▶ _Collected data_:
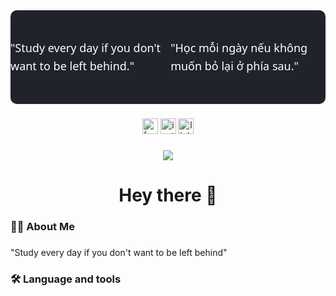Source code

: <div style="font-family: system-ui;display: flex;
					align-items: center;
					justify-content: center;
          tex-align: center;
					margin: 0;
					width: 100%;
					height: 150px;
          background-color: #20232A;
					border-radius: 10px;
					color: white;
          font-size: 18px;
          line-height: 1.6;">
        <div class="slogan-eng">"Study every day if you don't want to be left behind."</div>
        <div class="slogan-vi">"Học mỗi ngày nếu không muốn bỏ lại ở phía sau."</div>
</div>

###

<div align="center">
  <a href="https://www.facebook.com/thanh.phamnhat.779"><img src="https://img.shields.io/badge/Facebook-%231877F2?style=for-the-badge&logo=facebook&logoColor=white&labelColor=&style=for-the-badge" height="25" alt="facebook logo"/></a>
  <a href="https://www.instagram.com/nhatthanh.04/"><img src="https://img.shields.io/static/v1?message=Instagram&logo=instagram&label=&color=E4405F&logoColor=white&labelColor=&style=for-the-badge" height="25" alt="instagram logo"/></a>
  <a href="https://www.linkedin.com/in/nhatthanh-04-profile/"><img src="https://img.shields.io/static/v1?message=LinkedIn&logo=linkedin&label=&color=0077B5&logoColor=white&labelColor=&style=for-the-badge" height="25" alt="linkedin logo"  />
</a>
</div>

###

<div align="center">
  <img src="https://visitor-badge.laobi.icu/badge?page_id=pnhatthanh.pnhatthanh"  />
</div>

###

<h1 align="center">Hey there 👋</h1>

###

<h3 align="left">👩‍💻  About Me</h3>

###

<p align="left">"Study every day if you don't want to be left behind"</p>

###

<h3 align="left">🛠 Language and tools</h3>


###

▶ _Work order_: Skipping every picture, reproduce the records word for word.

▶ _The completed task_:
Source code

: <div style="font-family: system-ui;display: flex;
					align-items: center;
					justify-content: center;
          tex-align: center;
					margin: 0;
					width: 100%;
					height: 150px;
          background-color: #20232A;
					border-radius: 10px;
					color: white;
          font-size: 18px;
          line-height: 1.6;">
        <div class="slogan-eng">"Study every day if you don't want to be left behind."</div>
        <div class="slogan-vi">"Học mỗi ngày nếu không muốn bỏ lại ở phía sau."</div>
</div>

###

<div align="center">
  <a href="https://www.facebook.com/thanh.phamnhat.779"><img src="https://img.shields.io/badge/Facebook-%231877F2?style=for-the-badge&logo=facebook&logoColor=white&labelColor=&style=for-the-badge" height="25" alt="facebook logo"/></a>
  <a href="https://www.instagram.com/nhatthanh.04/"><img src="https://img.shields.io/static/v1?message=Instagram&logo=instagram&label=&color=E4405F&logoColor=white&labelColor=&style=for-the-badge" height="25" alt="instagram logo"/></a>
  <a href="https://www.linkedin.com/in/nhatthanh-04-profile/"><img src="https://img.shields.io/static/v1?message=LinkedIn&logo=linkedin&label=&color=0077B5&logoColor=white&labelColor=&style=for-the-badge" height="25" alt="linkedin logo"  />
</a>
</div>

###

<div align="center">
  <img src="https://visitor-badge.laobi.icu/badge?page_id=pnhatthanh.pnhatthanh"  />
</div>

###

<h1 align="center">Hey there 👋</h1>

###

<h3 align="left">👩‍💻  About Me</h3>

###

<p align="left">"Study every day if you don't want to be left behind"</p>

###

<h3 align="left">🛠 Language and tools</h3>


###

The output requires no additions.